A U.S. plan to help Mexico fight drug traffickers and their widening violence could cost as much as $1.2 billion over a three-year period, U.S. and Mexican officials close to the talks said Tuesday.
“That’s what’s on the table,” said one official speaking on condition of anonymity, though the official cautioned that talks are ongoing and anything can change.
$1.2 billion. You could send 60,000 kids through four years of college and pay for all their tuition and fees with that kind of money.
It’ll be used to pay for advanced weapons, plus aircraft and eavesdropping technology.

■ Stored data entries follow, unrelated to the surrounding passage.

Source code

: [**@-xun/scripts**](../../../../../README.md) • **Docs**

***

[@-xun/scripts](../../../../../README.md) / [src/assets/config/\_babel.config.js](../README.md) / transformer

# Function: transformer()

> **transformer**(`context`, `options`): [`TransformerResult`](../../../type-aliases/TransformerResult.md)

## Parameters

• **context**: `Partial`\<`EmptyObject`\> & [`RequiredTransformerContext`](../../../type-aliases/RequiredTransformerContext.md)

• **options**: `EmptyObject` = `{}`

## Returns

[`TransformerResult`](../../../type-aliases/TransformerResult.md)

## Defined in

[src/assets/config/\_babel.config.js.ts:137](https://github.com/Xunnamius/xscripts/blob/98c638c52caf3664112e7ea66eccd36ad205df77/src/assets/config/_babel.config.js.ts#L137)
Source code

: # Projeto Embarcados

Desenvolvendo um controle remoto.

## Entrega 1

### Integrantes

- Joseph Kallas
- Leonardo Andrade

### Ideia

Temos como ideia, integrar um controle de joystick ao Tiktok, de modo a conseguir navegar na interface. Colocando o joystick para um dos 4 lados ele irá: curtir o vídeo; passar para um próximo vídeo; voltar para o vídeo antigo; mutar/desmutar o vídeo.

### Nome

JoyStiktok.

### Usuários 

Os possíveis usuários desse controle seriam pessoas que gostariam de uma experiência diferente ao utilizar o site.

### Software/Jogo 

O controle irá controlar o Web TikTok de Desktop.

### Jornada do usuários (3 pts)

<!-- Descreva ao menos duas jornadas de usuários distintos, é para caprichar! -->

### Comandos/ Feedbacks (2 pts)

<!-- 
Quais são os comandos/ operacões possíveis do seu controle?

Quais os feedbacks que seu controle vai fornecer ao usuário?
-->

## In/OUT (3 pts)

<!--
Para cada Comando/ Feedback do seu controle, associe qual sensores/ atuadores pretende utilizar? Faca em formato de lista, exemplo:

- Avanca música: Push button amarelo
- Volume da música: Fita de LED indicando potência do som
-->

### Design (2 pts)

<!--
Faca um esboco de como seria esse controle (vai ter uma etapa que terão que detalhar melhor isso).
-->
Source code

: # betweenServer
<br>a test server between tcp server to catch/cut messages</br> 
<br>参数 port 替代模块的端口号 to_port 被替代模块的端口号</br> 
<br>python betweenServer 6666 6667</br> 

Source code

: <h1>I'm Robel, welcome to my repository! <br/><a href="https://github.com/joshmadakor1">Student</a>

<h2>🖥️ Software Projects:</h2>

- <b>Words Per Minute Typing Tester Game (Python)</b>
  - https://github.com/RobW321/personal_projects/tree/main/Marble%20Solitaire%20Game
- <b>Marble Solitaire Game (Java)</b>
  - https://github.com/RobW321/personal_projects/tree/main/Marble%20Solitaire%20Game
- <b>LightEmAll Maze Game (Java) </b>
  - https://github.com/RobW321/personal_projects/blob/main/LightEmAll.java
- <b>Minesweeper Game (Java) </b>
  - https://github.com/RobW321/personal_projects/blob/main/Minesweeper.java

That’s right. Advanced weapons to use in your own country. That’s a recipe for disaster. You think the drug cartels can’t get hold of their own “advanced” weapons once they feel threatened? Then what do the civilians do? Hide? Escape? Cross the border?
The plan, formally called a “regional security initiative,” would represent a departure for the Mexican government, which has accepted only limited U.S. aid in the past out of a sense of nationalism and fears that more significant aid would come with strings attached.
It would also represent an acknowledgment by Mexico that its military-led offensive against drug traffickers is falling short of its goal of controlling violence.
Hmm, yeah. That didn’t work, did it? Could have told you that (I think I did). So since the military-led offensive didn’t work, let’s just pour more money and violence at the problem?
As usual, the DEA has its head stuck… somewhere.
Like other Latin American countries, Mexico faces tough challenges from drug traffickers who are battling over a $325 billion global drug market, said Anthony Placido, the Drug Enforcement Administration’s chief of intelligence and assistant administrator.
The counternarcotics financial plan is “not about money,” he said. “This is about what you can do with those dollars.”
???
I guess that means that we shouldn’t be thinking about the fact that it’s costing $1.2 billion, but rather about what that money will buy (weapons, corruption, violence?)